Wonderlijk genoeg schep je daarmee hoop bij mensen: de hoop dat hun leven niet vergeefs is geweest en dat de resterende maanden niet alleen maar pure ellende zullen zijn.’
Caritas (liefde)
‘Het ziekenhuis is een plek van lijden. Ja, er is veel lijden in de maatschappij en ja, lijden hoort bij het leven. Maar soms wordt het lijden te zwaar en heeft iemand hulp nodig. De beste hulp die we in de psychiatrie kunnen bieden is het cluster geloof-hoop-liefde. De 250 verschillende psychotherapieën en 80 verschillende medicaties helpen allemaal een beetje, maar dat ‘beetje’ is gebaseerd op de geloof-hoop-liefde die tussen hulpvrager en hulpverlener heen en weer gaat. Daarin schuilt de genezende kracht.

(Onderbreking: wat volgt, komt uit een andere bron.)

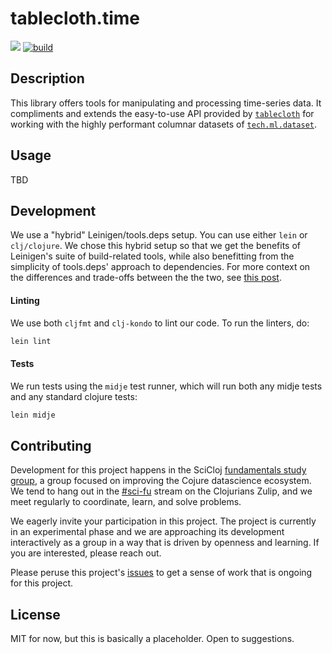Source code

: # tablecloth.time


[![](https://img.shields.io/clojars/v/scicloj/tablecloth.time)](https://clojars.org/org.scicloj/tablecloth.time)
[![build](https://github.com/scicloj/tablecloth.time/actions/workflows/cd.yml/badge.svg)](https://github.com/scicloj/tablecloth.time/actions/workflows/cd.yml)


## Description

This library offers tools for manipulating and processing time-series
data. It compliments and extends the easy-to-use API provided by
[`tablecloth`](https://github.com/scicloj/tablecloth) for working with
the highly performant columnar datasets of
[`tech.ml.dataset`](https://github.com/techascent/tech.ml.dataset).

## Usage

TBD

## Development

We use a "hybrid" Leinigen/tools.deps setup. You can use either `lein`
or `clj/clojure`. We chose this hybrid setup so that we get the
benefits of Leinigen's suite of build-related tools, while also
benefitting from the simplicity of tools.deps' approach to
dependencies. For more context on the differences and trade-offs
between the the two, see [this
post](https://clojureverse.org/t/is-there-a-sales-pitch-for-switching-to-deps-edn-from-lein-in-2020/5367/5).

#### Linting

We use both `cljfmt` and `clj-kondo` to lint our code. To run the linters, do:
```bash
lein lint
```

#### Tests

We run tests using the `midje` test runner, which will run both any midje tests
and any standard clojure tests:
```bash
lein midje
```

## Contributing

Development for this project happens in the SciCloj [fundamentals
study
group](https://scicloj.github.io/pages/web_meetings/#sci-fu_group), a
group focused on improving the Cojure datascience ecosystem. We tend
to hang out in the
[\#sci-fu](https://clojurians.zulipchat.com/#narrow/stream/265544-sci-fu)
stream on the Clojurians Zulip, and we meet regularly to coordinate,
learn, and solve problems.

We eagerly invite your participation in this project. The project is currently in an experimental phase and we are approaching its development interactively as a group in a way that is driven by openness and learning. If you are interested, please reach out.

Please peruse this project's [issues](https://github.com/scicloj/tablecloth.time/issues) to get a sense of work that is ongoing for this project.

## License

MIT for now, but this is basically a placeholder.  Open to suggestions.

We zijn te sterk gaan geloven in het maakbare en meetbare. In succes als eigen keuze en eigen verantwoordelijkheid. – Jim van Os
Naast de liefde zoals ik die voor mijn vrouw heb, is er de liefde in de therapeutische relatie. Zulke liefde uit zich in betrokkenheid en beschikbaarheid.

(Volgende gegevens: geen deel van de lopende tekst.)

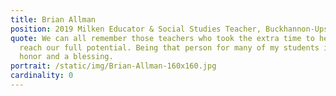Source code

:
 ```yaml
---
title: Brian Allman
position: 2019 Milken Educator & Social Studies Teacher, Buckhannon-Upshur Middle School
quote: We can all remember those teachers who took the extra time to help us
  reach our full potential. Being that person for many of my students is an
  honor and a blessing.
portrait: /static/img/Brian-Allman-160x160.jpg
cardinality: 0
---
```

Een fantastisch voorbeeld is wat een oncologe hier laatst deed. Ze kon een patiënt telefonisch niet te pakken krijgen. Al gauw ontdekte ze dat die patiënt het vervelend vond dat ze met een afgeschermd nummer belde: “Want ik wist niet zeker of jij het was die me belde en ik kon niet terugbellen.” Toen heeft die oncologe haar nummer gedeblokkeerd en gezegd: “Kijk, dit is mijn nummer. En je mag me altijd terugbellen.” Dat is een vorm van liefde die het lijden draaglijker maakt. Liefde binnen de zorg is ook presentie: bij de patiënt zijn, het lijden erkennen én laten weten dat jij daarin naast die persoon blijft staan.

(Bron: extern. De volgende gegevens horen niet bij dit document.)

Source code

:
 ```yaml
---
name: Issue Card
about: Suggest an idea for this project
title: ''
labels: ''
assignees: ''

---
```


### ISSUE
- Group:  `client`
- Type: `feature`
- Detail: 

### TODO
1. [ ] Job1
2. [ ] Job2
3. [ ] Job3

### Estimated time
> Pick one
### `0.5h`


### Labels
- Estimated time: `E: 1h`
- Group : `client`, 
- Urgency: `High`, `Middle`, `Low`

Helaas zijn we nog vaak ‘onbewust bekwaam’ daarin. Studenten leren niet wat lijden betekent, ze leren diagnoses. Ik denk dat het geloof, hoop en liefde bewuster onderwezen moeten worden in het medisch curriculum. Want die drie, daar drijft de hele geneeskunde op.’
Voorzichtig met labels
Jim van Os (Utrecht, 1960) studeerde geneeskunde in Amsterdam. In de jaren ’80 specialiseerde hij zich in psychiatrie (in Bordeaux en Londen) en hield zich bezig met transculturele psychiatrie (in Jakarta en Casablanca).
Van Os bepleit voorzichtigheid met psychiatrische labels, omdat stereotypering en stigmatisering op de loer liggen. Eind 2015 was hij een van de grondleggers van de beweging ‘De Nieuwe GGZ’, waarvan het digitale platform PsychoseNet onderdeel is. Sinds 2017 is hij voorzitter van de Divisie Hersenen van het UMC Utrecht.
Jim van Os is getrouwd en heeft twee kinderen.